Molecular data storage makes waves

Research scientists have demonstrated kilobyte-scale data storage in synthetic metabolitic molecules, smaller than DNA, with data read by mass spectrometry. This could lead to dense offline storage that may be denser than tape reels or flash memory.

Metabolites are intermediate chemical compounds created during metabolism, the chemical reactions inside organisms that sustain life, such as sugars, amino acids, nucleotides, vitamins and anti-oxidants.
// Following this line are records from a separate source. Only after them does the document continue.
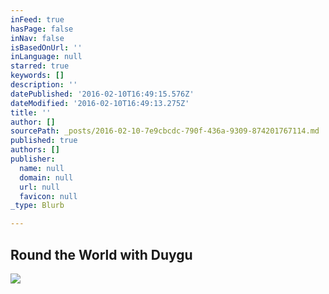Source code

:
 ```yaml
---
inFeed: true
hasPage: false
inNav: false
isBasedOnUrl: ''
inLanguage: null
starred: true
keywords: []
description: ''
datePublished: '2016-02-10T16:49:15.576Z'
dateModified: '2016-02-10T16:49:13.275Z'
title: ''
author: []
sourcePath: _posts/2016-02-10-7e9cbcdc-790f-436a-9309-874201767114.md
published: true
authors: []
publisher:
  name: null
  domain: null
  url: null
  favicon: null
_type: Blurb

---
```

## Round the World with Duygu
![](https://s3-us-west-2.amazonaws.com/the-grid-img/p/a15e9776db70ed2de883c63babff7b2ed2717dea.jpg)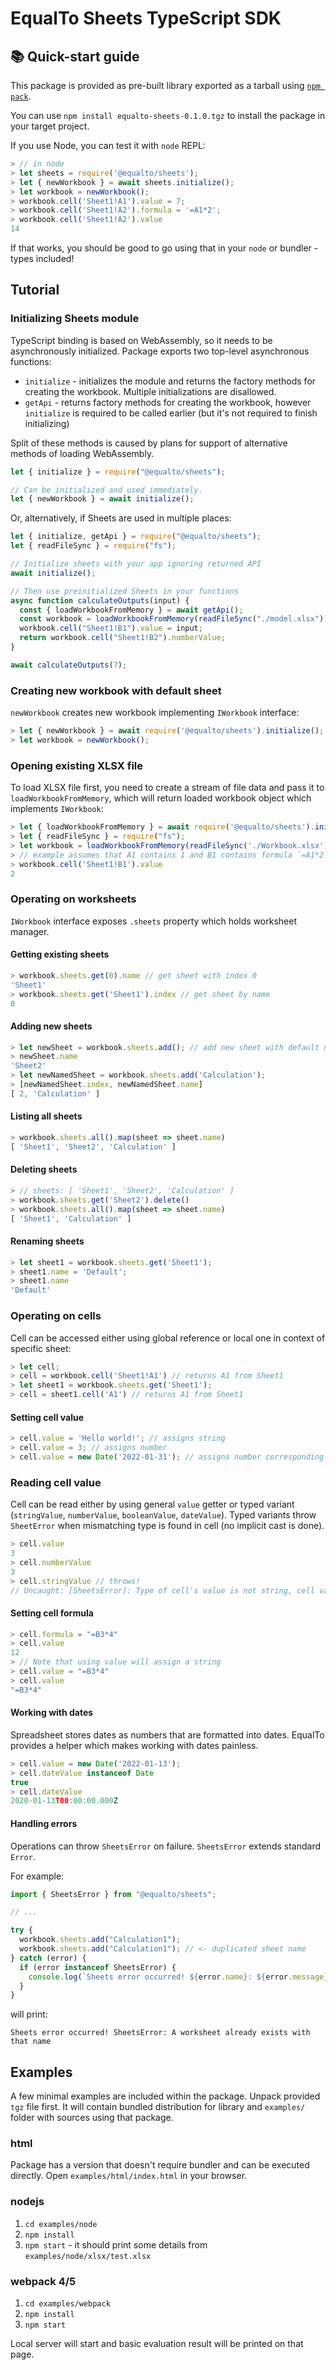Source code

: <!--
  This readme is meant for npm / package distribution.
  For development purposes, see .github/README.md
-->

# EqualTo Sheets TypeScript SDK

## 📚 Quick-start guide

This package is provided as pre-built library exported as a tarball using
[`npm pack`](https://docs.npmjs.com/cli/v9/commands/npm-pack).

You can use `npm install equalto-sheets-0.1.0.tgz` to install the package in your target project.

If you use Node, you can test it with `node` REPL:

```javascript
> // in node
> let sheets = require('@equalto/sheets');
> let { newWorkbook } = await sheets.initialize();
> let workbook = newWorkbook();
> workbook.cell('Sheet1!A1').value = 7;
> workbook.cell('Sheet1!A2').formula = '=A1*2';
> workbook.cell('Sheet1!A2').value
14
```

If that works, you should be good to go using that in your `node` or bundler - types included!

## Tutorial

### Initializing Sheets module

TypeScript binding is based on WebAssembly, so it needs to be asynchronously initialized.
Package exports two top-level asynchronous functions:

- `initialize` - initializes the module and returns the factory methods for creating the workbook. Multiple initializations are disallowed.
- `getApi` - returns factory methods for creating the workbook, however `initialize` is required to be called earlier (but it's not required to finish initializing)

Split of these methods is caused by plans for support of alternative methods of loading WebAssembly.

```javascript
let { initialize } = require("@equalto/sheets");

// Can be initialized and used immediately.
let { newWorkbook } = await initialize();
```

Or, alternatively, if Sheets are used in multiple places:

```javascript
let { initialize, getApi } = require("@equalto/sheets");
let { readFileSync } = require("fs");

// Initialize sheets with your app ignoring returned API
await initialize();

// Then use preinitialized Sheets in your functions
async function calculateOutputs(input) {
  const { loadWorkbookFromMemory } = await getApi();
  const workbook = loadWorkbookFromMemory(readFileSync("./model.xlsx"));
  workbook.cell("Sheet1!B1").value = input;
  return workbook.cell("Sheet1!B2").numberValue;
}

await calculateOutputs(7);
```

### Creating new workbook with default sheet

`newWorkbook` creates new workbook implementing `IWorkbook` interface:

```javascript
> let { newWorkbook } = await require('@equalto/sheets').initialize();
> let workbook = newWorkbook();
```

### Opening existing XLSX file

To load XLSX file first, you need to create a stream of file data and pass it to
`loadWorkbookFromMemory`, which will return loaded workbook object which implements `IWorkbook`:

```javascript
> let { loadWorkbookFromMemory } = await require('@equalto/sheets').initialize();
> let { readFileSync } = require("fs");
> let workbook = loadWorkbookFromMemory(readFileSync('./Workbook.xlsx'));
> // example assumes that A1 contains 1 and B1 contains formula `=A1*2`
> workbook.cell('Sheet1!B1').value
2
```

### Operating on worksheets

`IWorkbook` interface exposes `.sheets` property which holds worksheet manager.

#### Getting existing sheets

```javascript
> workbook.sheets.get(0).name // get sheet with index 0
'Sheet1'
> workbook.sheets.get('Sheet1').index // get sheet by name
0
```

#### Adding new sheets

```javascript
> let newSheet = workbook.sheets.add(); // add new sheet with default name
> newSheet.name
'Sheet2'
> let newNamedSheet = workbook.sheets.add('Calculation');
> [newNamedSheet.index, newNamedSheet.name]
[ 2, 'Calculation' ]
```

#### Listing all sheets

```javascript
> workbook.sheets.all().map(sheet => sheet.name)
[ 'Sheet1', 'Sheet2', 'Calculation' ]
```

#### Deleting sheets

```javascript
> // sheets: [ 'Sheet1', 'Sheet2', 'Calculation' ]
> workbook.sheets.get('Sheet2').delete()
> workbook.sheets.all().map(sheet => sheet.name)
[ 'Sheet1', 'Calculation' ]
```

#### Renaming sheets

```javascript
> let sheet1 = workbook.sheets.get('Sheet1');
> sheet1.name = 'Default';
> sheet1.name
'Default'
```

### Operating on cells

Cell can be accessed either using global reference or local one in context of specific sheet:

```javascript
> let cell;
> cell = workbook.cell('Sheet1!A1') // returns A1 from Sheet1
> let sheet1 = workbook.sheets.get('Sheet1');
> cell = sheet1.cell('A1') // returns A1 from Sheet1
```

#### Setting cell value

```javascript
> cell.value = 'Hello world!'; // assigns string
> cell.value = 3; // assigns number
> cell.value = new Date('2022-01-31'); // assigns number corresponding to date, see "Working with dates" section
```

### Reading cell value

Cell can be read either by using general `value` getter or typed variant (`stringValue`,
`numberValue`, `booleanValue`, `dateValue`). Typed variants throw `SheetError` when mismatching type
is found in cell (no implicit cast is done).

```javascript
> cell.value
3
> cell.numberValue
3
> cell.stringValue // throws!
// Uncaught: [SheetsError]: Type of cell's value is not string, cell value: 3
```

#### Setting cell formula

```javascript
> cell.formula = "=B3*4"
> cell.value
12
> // Note that using value will assign a string
> cell.value = "=B3*4"
> cell.value
"=B3*4"
```

#### Working with dates

Spreadsheet stores dates as numbers that are formatted into dates. EqualTo provides a helper which makes working with dates painless.

```javascript
> cell.value = new Date('2022-01-13');
> cell.dateValue instanceof Date
true
> cell.dateValue
2020-01-13T00:00:00.000Z
```

#### Handling errors

Operations can throw `SheetsError` on failure. `SheetsError` extends standard `Error`.

For example:

```javascript
import { SheetsError } from "@equalto/sheets";

// ...

try {
  workbook.sheets.add("Calculation1");
  workbook.sheets.add("Calculation1"); // <- duplicated sheet name
} catch (error) {
  if (error instanceof SheetsError) {
    console.log(`Sheets error occurred! ${error.name}: ${error.message}`);
  }
}
```

will print:

```
Sheets error occurred! SheetsError: A worksheet already exists with that name
```

## Examples

A few minimal examples are included within the package. Unpack provided `tgz` file first. It will
contain bundled distribution for library and `examples/` folder with sources using that package.

### html

Package has a version that doesn't require bundler and can be executed directly. Open
`examples/html/index.html` in your browser.

### nodejs

1. `cd examples/node`
2. `npm install`
3. `npm start` - it should print some details from `examples/node/xlsx/test.xlsx`

### webpack 4/5

1. `cd examples/webpack`
2. `npm install`
3. `npm start`

Local server will start and basic evaluation result will be printed on that page.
A metabolome is the set of such metabolites found within a biological sample.

Their presence or absence in an organic chemistry sample can be detected by mass spectrometry.

A recent demonstration of DNA-based data storage by researchers at Washington State and Microsoft inspired scientists at Brown University to explore the potential of the metabolome as a biomolecular information system.

Metabolite molecules that are smaller than DNA and thus denser than DNA storage.

Biomechanical storage medium

A team led by Jacob Rosenstein has published a paper demonstrating the writing and reading of kilobyte-scale images using synthetic metabolomes containing a set of 36 metabolites. 

The metabolitic storage process.

The presence or absence of a specific metabolite in a sample signals a binary one or zero and they can be grouped to provide, for example, 4-bit quartet, such as 1010. Each metabolite would be viewed as a bit position in this quarter and signify 1 or 0 in that position.

The samples were created as nanoliter-sized volumes or spots deposited in their thousands in a grid pattern on 76 x120 mm² steel plates, with spots deposited on a 48 x 32 grid; 1,536 spots in total.

An acoustic liquid handler was used for the deposition. Each spot contains a mixture of metabolites, obtained from a chemical library of purified metabolites. This library represents a synthetic metabolome.

The total number of bits stored in a single spot is given by the number of metabolites in the library. Four were used in the experiments described in the paper but 36 is the upper bound in this particular work.

The metabolites were carried in a solvent mixture, deposited on the plate and the solvent then evaporates. The plates were left to dry and the spot compounds to crystallise overnight.

The researchers used mass spectrometry to analyse the spots and determine the presence or absence of metabolites in each spot, thus building up the values of a 4-bit quartet at each spot. Each spot’s binary values were read in parallel, with the spots on the plate read serially. This took under two hours.

Statistical analyses were used to determine if a specific metabolite was present or absent at a spot and the accuracy reached was about 99.6 per cent.

Several experimental results were reported. One involved 1,024 spots containing 6 metabolites (sorbitol, glutamic acid, trypotophan, cytidine, guanosine and 2-deoxyguanosine hydrate) used to encode a 6,142 pixel image of an ibex. In effect, 6-bit words were used for the encoding.

Before and afterimages of ibex.

The ibex before (f) and after (g) images above show that the process is not that accurate, with random values dotting the image. The researchers observed a two per cent cumulative read/write error. Also repeated spot reading caused data loss, with a <1 per cent error added by each successive read.

A further experiment used a 17,424 pixel image of a cat, (i) below, which was encoded into 1,452 spots using 12 metabolites per spot, 12-bit words in effect. 

Source cat image (i), with initial read image (ii) and improved image (ii) using stronger statistical analysis.

Once again random errors were apparent in the read image (ii above) with better statistical analyses (multi-peak logistic regression) improving the read accuracy (iii).


The researchers successfully explored their stated aim to explore the proof of principle of the metabolome as a storage medium. But any practical application could be decades away.

The Brown researchers concluded that “the metabolome is a viable and robust medium for representing digital information.”

The medium is certainly viable but “robust” is a bit of stretch. Accuracy will need to improve.

The Brown researchers think they can improve on the density of DNA storage, currently 2.4PB/gram.

In their experimental demonstration they wrote data at 5bits/sec and had aggregate read speeds of 11 bits/sec.

Let’s be blunt: these read and write speeds are appallingly slow by disk drive and NAND flash standards.

According to the researchers, read speed improvements are possible through increased metabolite library size; meaning more bits per spot. They think hundreds of bits per spot could be achievable.

Write speed and density improvements would come from reducing the spot size. They wrote: “Scaling the mixture spots down to diffraction-limited laser spot scales could improve data storage density by six orders of magnitude. Theoretically, this could facilitate extension from kilobyte- to gigabyte-data sets per plate.”

Blocks & Files notes that M.2 2280 flash drives are 22mm x 80mm in size and already store up to 1TB (Optane H10 using QLC (4bits/cell) flash) with read and write rates of 2.4/1.8GB/sec.

Metabolomitic-based data storage would require a lot of development to match this.